Dawid Kubacki przyznał, czy ma żal do PZN-u. Wymowne słowa skoczka

Dawid Kubacki
Dawid Kubacki Źródło:Newspix.pl / EXPA
Sezon skoków narciarskich dobiegł końca, a zawodnicy udali się na zasłużony odpoczynek. To dobry czas na podsumowania minionych miesięcy i wyciąganie wniosków, które mogą pomóc uniknąć w przyszłości kryzysów formy. W rozmowie z „Wprost” sezon w swoim wykonaniu ocenił Dawid Kubacki, który przy okazji zdradził, jak nastawia się na pracę z Thomasem Thurnibichlerem.

Miniony sezon Pucharu Świata był nieudany dla polskich skoczków, a po zakończeniu rywalizacji z posadą trenera pożegnał się Michal Doleżal. Czecha zastąpił Thomas Thurnbichler, którego głównym zadaniem będzie odbudowanie formy Biało-Czerwonych i poprowadzenie ich do sukcesów w kolejnym sezonie.

O to, dlaczego nasi zawodnicy przeżywali kryzys formy, co myśli o działaniach podejmowanych przez PZN i jak na słabsze występy skoczków reagowali kibice, zapytaliśmy Dawida Kubackiego.

Katarzyna Gurmińska, „Wprost”: Bez miejsc na podium w Pucharze Świata, ale za to z brązowym medalem olimpijskim.

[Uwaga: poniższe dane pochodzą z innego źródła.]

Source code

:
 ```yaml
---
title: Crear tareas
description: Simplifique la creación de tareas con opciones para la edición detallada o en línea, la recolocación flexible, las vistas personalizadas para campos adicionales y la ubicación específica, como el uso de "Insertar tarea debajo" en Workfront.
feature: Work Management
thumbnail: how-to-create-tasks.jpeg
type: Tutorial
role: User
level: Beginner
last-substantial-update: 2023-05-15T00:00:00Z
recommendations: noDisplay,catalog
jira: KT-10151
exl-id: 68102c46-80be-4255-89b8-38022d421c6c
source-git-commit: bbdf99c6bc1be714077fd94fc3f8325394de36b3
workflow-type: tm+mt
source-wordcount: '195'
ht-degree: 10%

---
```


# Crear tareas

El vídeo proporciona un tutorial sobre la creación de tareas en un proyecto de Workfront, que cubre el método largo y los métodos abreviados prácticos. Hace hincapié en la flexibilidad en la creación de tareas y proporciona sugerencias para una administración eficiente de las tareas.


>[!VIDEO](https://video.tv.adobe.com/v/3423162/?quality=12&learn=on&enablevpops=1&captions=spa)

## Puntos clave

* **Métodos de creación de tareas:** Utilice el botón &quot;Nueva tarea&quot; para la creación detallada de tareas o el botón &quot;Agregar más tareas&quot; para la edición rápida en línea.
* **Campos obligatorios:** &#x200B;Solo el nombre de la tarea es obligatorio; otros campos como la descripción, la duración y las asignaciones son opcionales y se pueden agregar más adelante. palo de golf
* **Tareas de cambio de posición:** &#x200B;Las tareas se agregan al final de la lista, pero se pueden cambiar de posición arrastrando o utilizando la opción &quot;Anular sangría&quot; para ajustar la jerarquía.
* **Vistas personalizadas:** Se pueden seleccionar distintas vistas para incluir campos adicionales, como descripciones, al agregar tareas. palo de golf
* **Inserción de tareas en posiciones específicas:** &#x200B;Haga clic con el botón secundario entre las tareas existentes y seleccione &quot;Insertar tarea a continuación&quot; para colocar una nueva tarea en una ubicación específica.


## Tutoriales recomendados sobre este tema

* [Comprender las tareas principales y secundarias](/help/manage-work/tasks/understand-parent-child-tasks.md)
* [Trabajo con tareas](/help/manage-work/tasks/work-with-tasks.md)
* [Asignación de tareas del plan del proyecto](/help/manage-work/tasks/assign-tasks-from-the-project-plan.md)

Jesteś zadowolony z tego sezonu?

Dawid Kubacki: Jeżeli miałbym podsumować sezon jako całość, to pojawi się sporo niedosytu, zresztą słusznie, bo przygotowywałem się do tego, żeby walczyć o czołowe miejsca. Mieliśmy dużo trudności od samego początku i długo męczyliśmy się z tym, co zrobić, by było lepiej. Oczywiście medal igrzysk jest bardzo fajną osłodą tego sezonu i wszystkich gorzkich momentów, które miały miejsce wcześniej. Bo to pokazało, że mimo wszystko wcześniejsza praca była poniekąd skuteczna i przyniosła oczekiwany efekt. To buduje na przyszłość i daje wiarę oraz energię do tego, żeby pracować dalej. Ale jeśli spojrzeć na to całościowo, to na pewno liczyłem na to, że ten sezon będzie po prostu lepszy.